GrabDuck

duggum/aur-scraper

:

What does aur-scraper do?

Aur-scraper generates a list of package names from the Arch User Repository (AUR).

Why aur-scraper?

The primary purpose of the script is to provide a locally stored list of AUR package names that can be used for bash (or other shell) completion with an AUR helper. All one has to do is write or adapt a bash completion script to use the AUR package list to generate a completion string.

There may be other uses for such a list, but I haven't really given it much thought. If you have ideas, please share!

Note: I realize that this is probably very low on most people's must have list. I was simply messing around with the bash completion script for Aura one day and decided to see if I could incorporate AUR package completion in the same way it exists for official repository packages via Pacman.

Installation

Since this is an Arch Linux specific package, and until an AUR package is available, it is highly recommended that you install it by using the included PKGBUILD, as follows:

  1. download the PKGBUILD to a convenient location
  2. change into that directory and...
$> makepkg -c
$> makepkg -i

or

$> makepkg -c
$> pacman -U aur-scraper-1.0.0.pkg.tar.xz
$> sudo aur-scraper

then

As an alternative, you can clone the repo and place the files anywhere you want as long as you have write access and change the following directory variables to match your setup:

DATA_DIR="/usr/share/aur-scraper"
LOG_DIR="/var/log"
TEMP_DIR="/tmp"

Note: An existing package list is provided with the installation, but you should update that immediately since it will be outdated.

What aur-scraper does:

tl;dr: It creates a text file with a list of most AUR package names in it.

It is important to note that the package list created by this script does not include packages flagged as out of date or orphaned (i.e., no maintainer). If you want such packages popping up in your bash completion, you are welcome to change the code and make it so.

  1. The following search criteria are used to retrieve all AUR packages that are not flagged out of date:
    • category - any
    • search by - name only
    • keywords - empty
    • out of date - not flagged
    • sort by - name
    • sort order - ascending
    • per page - 250
  2. All orphan package entries are removed from the raw HTML.
  3. The individual package names are extracted and stored in a plain text file.

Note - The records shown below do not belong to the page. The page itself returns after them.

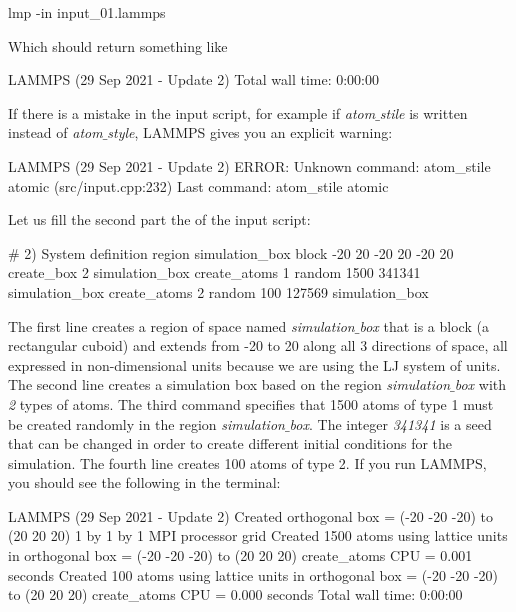 \begin{lcverbatim}
lmp -in input_01.lammps
\end{lcverbatim}

\noindent Which should return something like

\begin{lcverbatim}
LAMMPS (29 Sep 2021 - Update 2)
Total wall time: 0:00:00
\end{lcverbatim}

\noindent If there is a mistake in the input script, for example if
\textit{atom$\_$stile} is written instead of \textit{atom$\_$style}, LAMMPS
gives you an explicit warning:

\begin{lcverbatim}
LAMMPS (29 Sep 2021 - Update 2)
ERROR: Unknown command: atom_stile  atomic (src/input.cpp:232)
Last command: atom_stile atomic
\end{lcverbatim}

\noindent Let us fill the second part the of the input script:

\begin{lcverbatim}
# 2) System definition
region simulation_box block -20 20 -20 20 -20 20
create_box 2 simulation_box
create_atoms 1 random 1500 341341 simulation_box
create_atoms 2 random 100 127569 simulation_box
\end{lcverbatim}

\noindent The first line creates a region of space
named \textit{simulation$\_$box} that is a block (a rectangular cuboid) and
extends from -20 to 20 along all 3 directions of space, all expressed in
non-dimensional units because we are using the LJ system
of units. The second line creates a simulation box based on
the region \textit{simulation$\_$box} with \textit{2} types of atoms. The third
command specifies that 1500 atoms of type 1 must be created
randomly in the region \textit{simulation$\_$box}. The integer \textit{341341} is a
seed that can be changed in order to create different
initial conditions for the simulation. The fourth line
creates 100 atoms of type 2.
If you run LAMMPS, you should see the following in the
terminal:

\begin{lcverbatim}
LAMMPS (29 Sep 2021 - Update 2)
Created orthogonal box = (-20 -20 -20) to (20 20 20)
1 by 1 by 1 MPI processor grid
Created 1500 atoms
using lattice units in orthogonal box = (-20 -20 -20) to (20 20 20)
create_atoms CPU = 0.001 seconds
Created 100 atoms
using lattice units in orthogonal box = (-20 -20 -20) to (20 20 20)
create_atoms CPU = 0.000 seconds
Total wall time: 0:00:00
\end{lcverbatim}


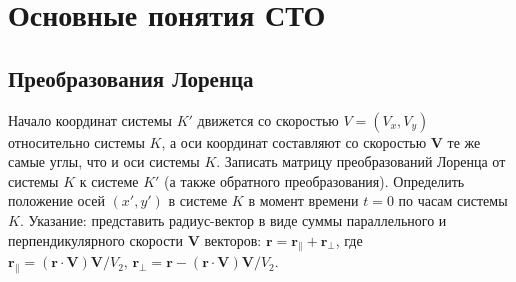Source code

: \section{Основные понятия СТО}
\subsection{Преобразования Лоренца}
\begin{problem}
	Начало координат системы $K′$ движется со скоростью $V = (V_x, V_y)$ относительно системы $K$, а оси координат составляют со скоростью $\mathbf{V}$ те же самые углы, что и оси системы $K$. 
	Записать матрицу преобразований Лоренца от системы $K$ к системе $K′$ (а также обратного преобразования).
	Определить положение осей $(x′, y′)$ в системе $K$ в момент времени $t = 0$ по часам системы $K$.
	Указание: представить радиус-вектор в виде суммы параллельного и перпендикулярного скорости $\mathbf{V}$ векторов: $\mathbf{r} = \mathbf{r_\parallel} + \mathbf{r_\perp}$, где $\mathbf{r_\parallel} = (\mathbf{r} \cdot \mathbf{V})\mathbf{V}/V_2,\, \mathbf{r_\perp} = \mathbf{r} − (\mathbf{r} \cdot \mathbf{V}) \mathbf{V}/V_2$.
\end{problem}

That's it. You end up with a text file.

So, then what?

If you use Aura, a living, breathing bash completion example can be found in the completions folder at:

/usr/share/aur-scraper/completions/aura_bash-completion

Simply do this as root:

$> mv /usr/share/bash-completion/completions/aura /usr/share/bash-completion/completions/aura.bak
$> cp /usr/share/aur-scraper/completions/aura_bash-completion /usr/share/bash-completion/completions/aura

Otherwise, you can use your favourite shell completion tool(s) to access the list and <tab>+<tab> your way to AUR completion bliss.

For example, for Bash you might have something like this:

aur_pkgs=$( cat "aur_pkg_list.txt" )
COMPREPLY=($( compgen -W "$aur_pkgs" -- "$cur" ))

For those who require visuals:

AUR Completion in Action

Beware!!

In case you didn't notice in the image above, you will end up with a list of 30,000+ package names (out of 47,630 at last check). Downloading and processing the raw HTML from the AUR website takes time:

aur-scraper Run Time

While a few minutes on a one-off run isn't a big deal, the AUR is a moving target. Depending on your use of the repository, you may want to update your local list more or less frequently. Some options to do so include:

  • run in background via cron job
  • run in background at desktop session login
  • run manually
  • pay your kid five bucks to execute a key-combo every four hours throughout the day

If anyone knows of a more efficient way to get the necessary information without cycling through the standard AUR search pages, please let me know, or fork and fix as you see fit.

Final disclaimer

I am a novice at all this stuff. I am not an expert at shell scripting, nor am I an experienced programmer. I simply found something that I thought would be interesting to work on, I did so, and now I feel like sharing what I did with others. That's it, nothing more.

With that in mind, I welcome advice and constructive feedback. The script is heavily commented, so it shouldn't be hard for anyone to figure out the method to my madness.